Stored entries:
<<<<
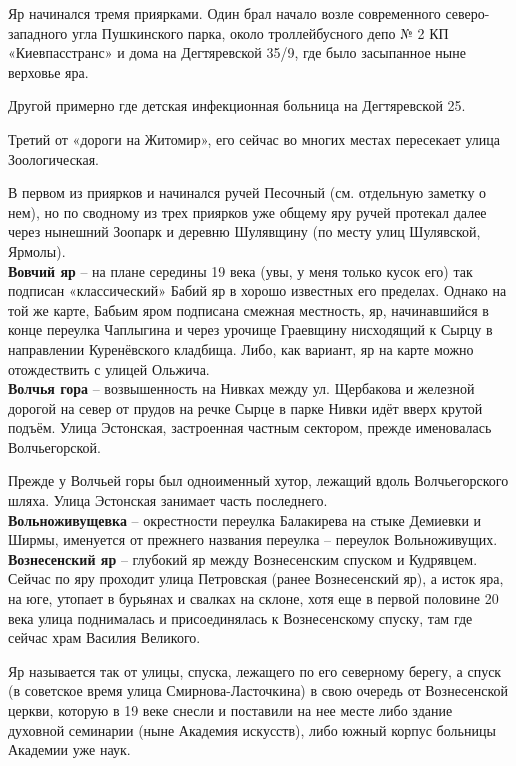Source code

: Яр начинался тремя приярками. Один брал начало возле современного северо-западного угла Пушкинского парка, около троллейбусного депо № 2 КП «Киевпасстранс» и дома на Дегтяревской 35/9, где было засыпанное ныне верховье яра.

Другой примерно где детская инфекционная больница на Дегтяревской 25. 

Третий от «дороги на Житомир», его сейчас во многих местах пересекает улица Зоологическая. 

В первом из приярков и начинался ручей Песочный (см. отдельную заметку о нем), но по сводному из трех приярков уже общему яру ручей протекал далее через нынешний Зоопарк и деревню Шулявщину (по месту улиц Шулявской, Ярмолы).\\

\textbf{Вовчий яр} – на плане середины 19 века (увы, у меня только кусок его) так подписан «классический» Бабий яр в хорошо известных его пределах. Однако на той же карте, Бабьим яром подписана смежная местность, яр, начинавшийся в конце переулка Чаплыгина и через урочище Граевщину нисходящий к Сырцу в направлении Куренёвского кладбища. Либо, как вариант, яр на карте можно отождествить с улицей Ольжича.\\

\textbf{Волчья гора} – возвышенность на Нивках между ул. Щербакова и железной дорогой на север от прудов на речке Сырце в парке Нивки идёт вверх крутой подъём. Улица Эстонская, застроенная частным сектором, прежде именовалась Волчьегорской.

Прежде у Волчьей горы был одноименный хутор, лежащий вдоль Волчьегорского шляха. Улица Эстонская занимает часть последнего.\\

\textbf{Вольноживущевка} – окрестности переулка Балакирева на стыке Демиевки и Ширмы, именуется от прежнего названия переулка – переулок Вольноживущих.\\

\textbf{Вознесенский яр} – глубокий яр между Вознесенским спуском и Кудрявцем. Сейчас по яру проходит улица Петровская (ранее Вознесенский яр), а исток яра, на юге, утопает в бурьянах и свалках на склоне, хотя еще в первой половине 20 века улица поднималась и присоединялась к Вознесенскому спуску, там где сейчас храм Василия Великого. 

Яр называется так от улицы, спуска, лежащего по его северному берегу, а спуск (в советское время улица Смирнова-Ласточкина) в свою очередь от Вознесенской церкви, которую в 19 веке снесли и поставили на нее месте либо здание духовной семинарии (ныне Академия искусств), либо южный корпус больницы Академии уже наук.

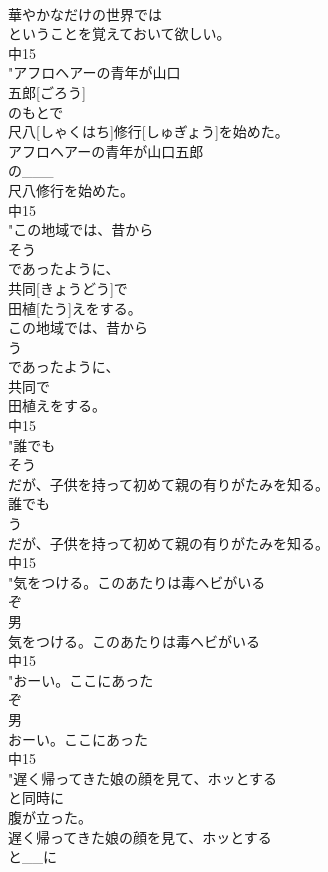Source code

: \documentclass[8pt]{extreport}
\begin{document}
\begin{CJK}{UTF8}{min}
\\	華やかなだけの世界では
\\	ということを覚えておいて欲しい。
\\	中15
\\	"アフロヘアーの青年が山口
\\	五郎[ごろう]
\\	のもとで
\\	尺八[しゃくはち]修行[しゅぎょう]を始めた。
\\	アフロヘアーの青年が山口五郎
\\	の___
\\	尺八修行を始めた。
\\	中15
\\	"この地域では、昔から
\\	そう
\\	であったように、
\\	共同[きょうどう]で
\\	田植[たう]えをする。
\\	この地域では、昔から
\\	う
\\	であったように、
\\	共同で
\\	田植えをする。
\\	中15
\\	"誰でも
\\	そう
\\	だが、子供を持って初めて親の有りがたみを知る。
\\	誰でも
\\	う
\\	だが、子供を持って初めて親の有りがたみを知る。
\\	中15
\\	"気をつける。このあたりは毒ヘビがいる
\\	ぞ
\\	男 
\\	気をつける。このあたりは毒ヘビがいる
\\	中15
\\	"おーい。ここにあった
\\	ぞ
\\	男 
\\	おーい。ここにあった
\\	中15
\\	"遅く帰ってきた娘の顔を見て、ホッとする
\\	と同時に
\\	腹が立った。
\\	遅く帰ってきた娘の顔を見て、ホッとする
\\	と__に

\end{CJK}
\end{document}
>>>>
The line containing "В первом из" marks the end: copy exactly every line from the start of the records up to and including it, leaving out the pictures.

Source code

: Яр начинался тремя приярками. Один брал начало возле современного северо-западного угла Пушкинского парка, около троллейбусного депо № 2 КП «Киевпасстранс» и дома на Дегтяревской 35/9, где было засыпанное ныне верховье яра.

Другой примерно где детская инфекционная больница на Дегтяревской 25. 

Третий от «дороги на Житомир», его сейчас во многих местах пересекает улица Зоологическая. 

В первом из приярков и начинался ручей Песочный (см. отдельную заметку о нем), но по сводному из трех приярков уже общему яру ручей протекал далее через нынешний Зоопарк и деревню Шулявщину (по месту улиц Шулявской, Ярмолы).\\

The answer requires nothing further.